── Listed entries ──
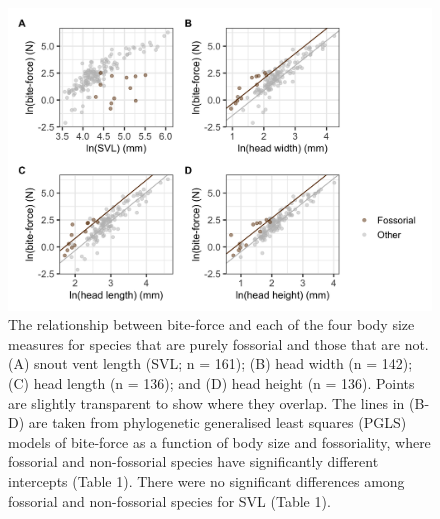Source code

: \documentclass[a4paper, 12pt]{article}
\begin{document}
\newpage
\begin{figure}[h]
 \centering
  \includegraphics[width = \linewidth]{figures/bodysize-bite-force-fossorial.png}
  \caption{The relationship between bite-force and each of the four body size measures for species that are purely fossorial and those that are not. 
  (A) snout vent length (SVL; n = 161); (B) head width (n = 142); (C) head length (n = 136); and (D) head height (n = 136). 
  Points are slightly transparent to show where they overlap. 
  The lines in (B-D) are taken from phylogenetic generalised least squares (PGLS) models of bite-force as a function of body size and fossoriality, where fossorial and non-fossorial species have significantly different intercepts (Table 1). 
  There were no significant differences among fossorial and non-fossorial species for SVL (Table 1). 
}
  \label{fig-fossorial}
\end{figure}

\newpage
\begin{landscape}
  
\end{landscape}



\end{document}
───
Output the lines of the data exactly, starting at the first and ending with the line that has "that are not.". Pictures are not part of it.

Source code

: \documentclass[a4paper, 12pt]{article}
\begin{document}
\newpage
\begin{figure}[h]
 \centering
  \includegraphics[width = \linewidth]{figures/bodysize-bite-force-fossorial.png}
  \caption{The relationship between bite-force and each of the four body size measures for species that are purely fossorial and those that are not. 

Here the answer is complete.